DATA SHOWN Start Marker

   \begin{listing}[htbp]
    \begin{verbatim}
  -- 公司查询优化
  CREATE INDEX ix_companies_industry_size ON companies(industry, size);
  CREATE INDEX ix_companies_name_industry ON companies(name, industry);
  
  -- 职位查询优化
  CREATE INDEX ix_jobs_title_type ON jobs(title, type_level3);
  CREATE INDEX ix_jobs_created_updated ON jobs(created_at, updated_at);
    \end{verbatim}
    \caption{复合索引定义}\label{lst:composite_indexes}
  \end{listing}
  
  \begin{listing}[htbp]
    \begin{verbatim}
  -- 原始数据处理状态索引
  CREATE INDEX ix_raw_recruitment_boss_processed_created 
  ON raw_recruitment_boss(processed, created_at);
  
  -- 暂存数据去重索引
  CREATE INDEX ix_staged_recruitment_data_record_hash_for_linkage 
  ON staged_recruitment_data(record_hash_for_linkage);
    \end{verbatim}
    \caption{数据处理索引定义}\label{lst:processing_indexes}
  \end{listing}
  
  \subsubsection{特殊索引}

DATA SHOWN End Marker
DATA SHOWN Start Marker

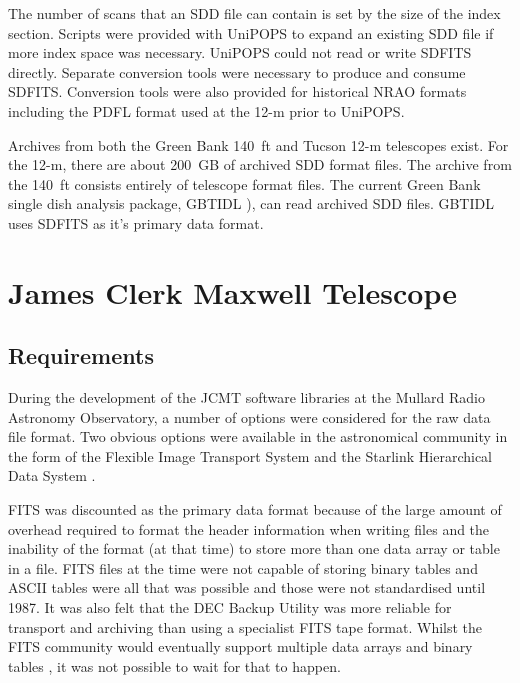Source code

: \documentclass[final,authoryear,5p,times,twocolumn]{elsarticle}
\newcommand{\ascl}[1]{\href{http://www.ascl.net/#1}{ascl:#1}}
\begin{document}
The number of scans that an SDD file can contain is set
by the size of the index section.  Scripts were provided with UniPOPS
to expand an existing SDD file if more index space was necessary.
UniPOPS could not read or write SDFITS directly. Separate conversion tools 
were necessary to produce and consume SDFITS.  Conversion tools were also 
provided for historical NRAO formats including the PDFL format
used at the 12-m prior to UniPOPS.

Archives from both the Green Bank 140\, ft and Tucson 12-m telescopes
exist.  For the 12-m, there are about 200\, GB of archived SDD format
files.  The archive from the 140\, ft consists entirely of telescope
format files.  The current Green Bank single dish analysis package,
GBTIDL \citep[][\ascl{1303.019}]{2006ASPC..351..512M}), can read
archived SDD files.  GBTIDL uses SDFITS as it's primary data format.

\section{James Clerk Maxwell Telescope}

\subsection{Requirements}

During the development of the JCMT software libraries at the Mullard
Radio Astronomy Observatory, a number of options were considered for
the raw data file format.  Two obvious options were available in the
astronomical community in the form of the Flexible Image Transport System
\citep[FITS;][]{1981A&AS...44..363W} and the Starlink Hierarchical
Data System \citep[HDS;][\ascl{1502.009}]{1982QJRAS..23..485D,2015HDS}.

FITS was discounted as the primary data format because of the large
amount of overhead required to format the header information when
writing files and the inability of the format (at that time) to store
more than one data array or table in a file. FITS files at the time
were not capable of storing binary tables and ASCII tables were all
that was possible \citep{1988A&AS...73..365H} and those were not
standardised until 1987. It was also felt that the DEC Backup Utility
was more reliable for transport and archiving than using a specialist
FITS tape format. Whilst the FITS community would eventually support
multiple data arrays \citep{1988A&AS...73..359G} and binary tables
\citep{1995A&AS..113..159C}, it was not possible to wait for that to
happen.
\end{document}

DATA SHOWN End Marker

§ EXERCISE
Could you tally the lines of the listing above that contain the word "caption"? Give the number by itself.

§ FINISHED EXERCISE
2